What to work on
Report each line of the records below that holds the word "posts".

Stored data entries
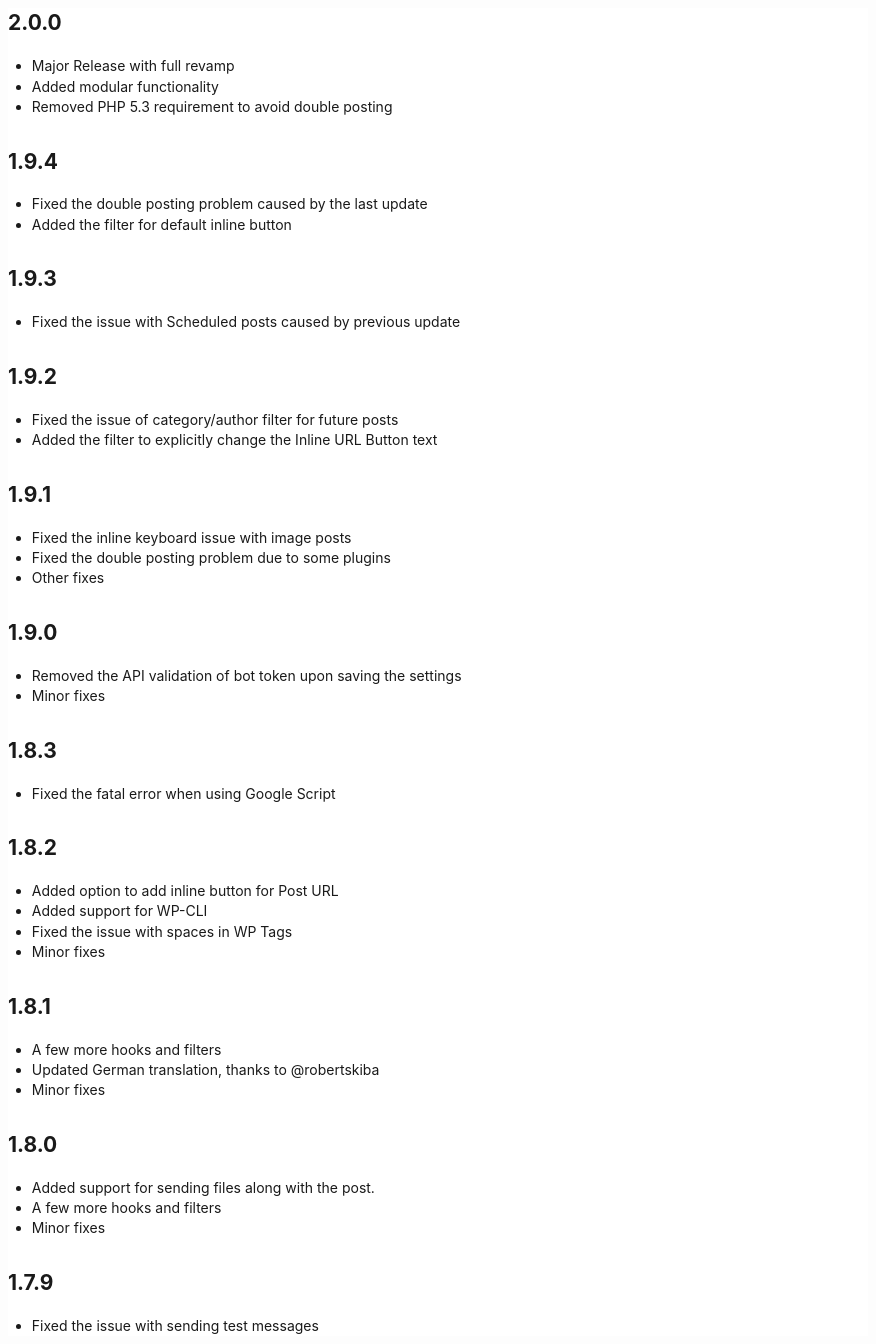 ## 2.0.0
* Major Release with full revamp
* Added modular functionality
* Removed PHP 5.3 requirement to avoid double posting

## 1.9.4
* Fixed the double posting problem caused by the last update
* Added the filter for default inline button

## 1.9.3
* Fixed the issue with Scheduled posts caused by previous update

## 1.9.2
* Fixed the issue of category/author filter for future posts
* Added the filter to explicitly change the Inline URL Button text 

## 1.9.1
* Fixed the inline keyboard issue with image posts
* Fixed the double posting problem due to some plugins
* Other fixes

## 1.9.0
* Removed the API validation of bot token upon saving the settings
* Minor fixes

## 1.8.3
* Fixed the fatal error when using Google Script

## 1.8.2
* Added option to add inline button for Post URL
* Added support for WP-CLI
* Fixed the issue with spaces in WP Tags
* Minor fixes

## 1.8.1
* A few more hooks and filters
* Updated German translation, thanks to @robertskiba
* Minor fixes

## 1.8.0
* Added support for sending files along with the post.
* A few more hooks and filters
* Minor fixes

## 1.7.9
* Fixed the issue with sending test messages
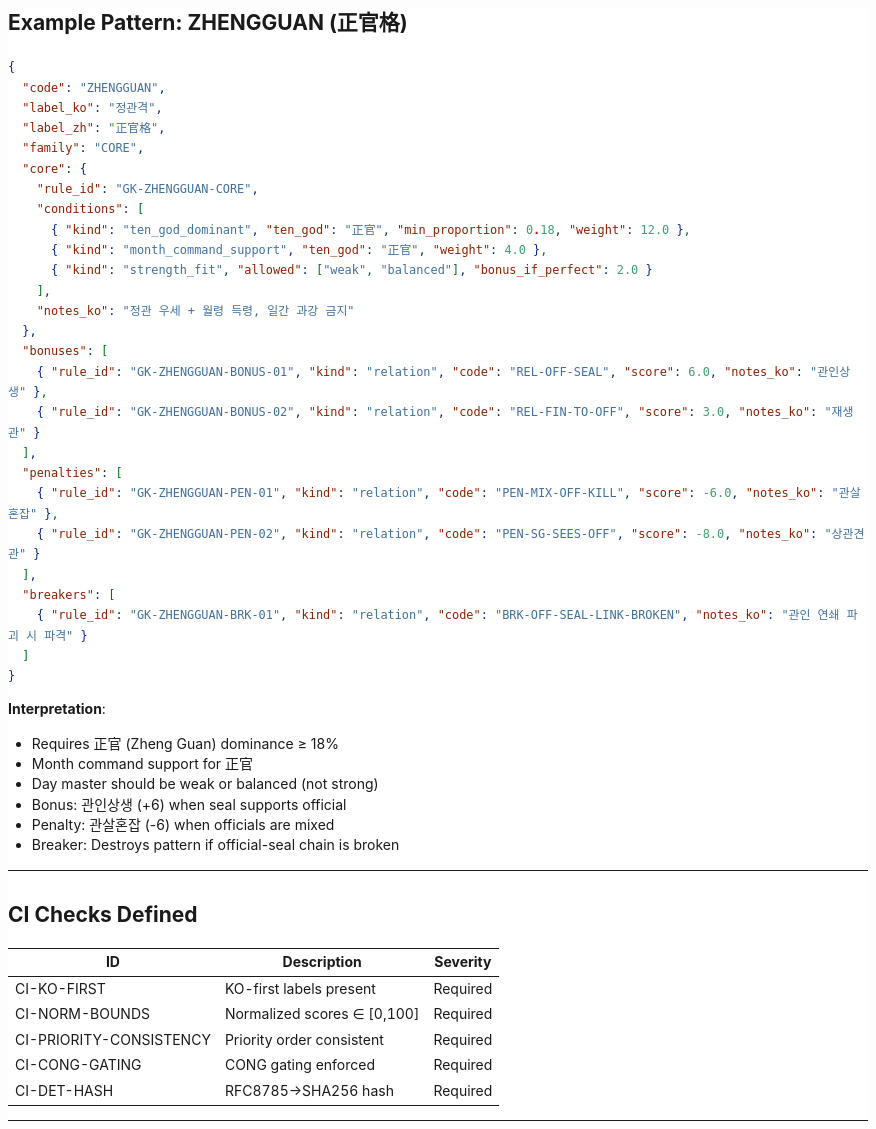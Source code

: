 
## Example Pattern: ZHENGGUAN (正官格)

```json
{
  "code": "ZHENGGUAN",
  "label_ko": "정관격",
  "label_zh": "正官格",
  "family": "CORE",
  "core": {
    "rule_id": "GK-ZHENGGUAN-CORE",
    "conditions": [
      { "kind": "ten_god_dominant", "ten_god": "正官", "min_proportion": 0.18, "weight": 12.0 },
      { "kind": "month_command_support", "ten_god": "正官", "weight": 4.0 },
      { "kind": "strength_fit", "allowed": ["weak", "balanced"], "bonus_if_perfect": 2.0 }
    ],
    "notes_ko": "정관 우세 + 월령 득령, 일간 과강 금지"
  },
  "bonuses": [
    { "rule_id": "GK-ZHENGGUAN-BONUS-01", "kind": "relation", "code": "REL-OFF-SEAL", "score": 6.0, "notes_ko": "관인상생" },
    { "rule_id": "GK-ZHENGGUAN-BONUS-02", "kind": "relation", "code": "REL-FIN-TO-OFF", "score": 3.0, "notes_ko": "재생관" }
  ],
  "penalties": [
    { "rule_id": "GK-ZHENGGUAN-PEN-01", "kind": "relation", "code": "PEN-MIX-OFF-KILL", "score": -6.0, "notes_ko": "관살혼잡" },
    { "rule_id": "GK-ZHENGGUAN-PEN-02", "kind": "relation", "code": "PEN-SG-SEES-OFF", "score": -8.0, "notes_ko": "상관견관" }
  ],
  "breakers": [
    { "rule_id": "GK-ZHENGGUAN-BRK-01", "kind": "relation", "code": "BRK-OFF-SEAL-LINK-BROKEN", "notes_ko": "관인 연쇄 파괴 시 파격" }
  ]
}
```

**Interpretation**:
- Requires 正官 (Zheng Guan) dominance ≥ 18%
- Month command support for 正官
- Day master should be weak or balanced (not strong)
- Bonus: 관인상생 (+6) when seal supports official
- Penalty: 관살혼잡 (-6) when officials are mixed
- Breaker: Destroys pattern if official-seal chain is broken

---

## CI Checks Defined

| ID | Description | Severity |
|----|-------------|----------|
| CI-KO-FIRST | KO-first labels present | Required |
| CI-NORM-BOUNDS | Normalized scores ∈ [0,100] | Required |
| CI-PRIORITY-CONSISTENCY | Priority order consistent | Required |
| CI-CONG-GATING | CONG gating enforced | Required |
| CI-DET-HASH | RFC8785→SHA256 hash | Required |

---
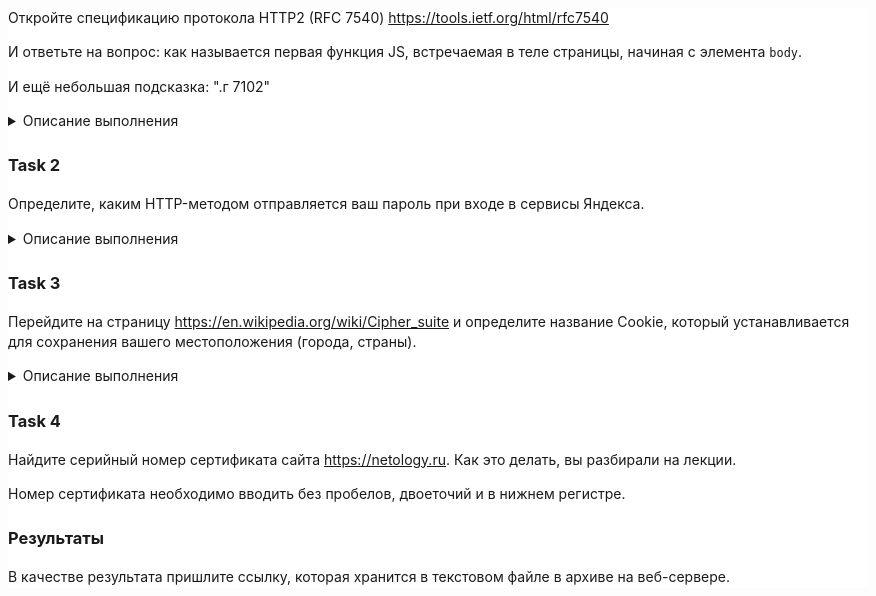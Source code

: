 Откройте спецификацию протокола HTTP2 (RFC 7540) https://tools.ietf.org/html/rfc7540

И ответьте на вопрос: как называется первая функция JS, встречаемая в теле страницы, начиная с элемента `body`.

И ещё небольшая подсказка: ".г 7102"

<details><summary>Описание выполнения</summary></details>

### Task 2

Определите, каким HTTP-методом отправляется ваш пароль при входе в сервисы Яндекса.

<details><summary>Описание выполнения</summary></details>

### Task 3

Перейдите на страницу https://en.wikipedia.org/wiki/Cipher_suite и определите название Cookie, который устанавливается для сохранения вашего местоположения (города, страны).


<details><summary>Описание выполнения</summary></details>

### Task 4

Найдите серийный номер сертификата сайта https://netology.ru. Как это делать, вы разбирали на лекции.

Номер сертификата необходимо вводить без пробелов, двоеточий и в нижнем регистре.

### Результаты

В качестве результата пришлите ссылку, которая хранится в текстовом файле в архиве на веб-сервере.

Answer space
* Fixed the issue with Scheduled posts caused by previous update
* Fixed the issue of category/author filter for future posts
* Fixed the inline keyboard issue with image posts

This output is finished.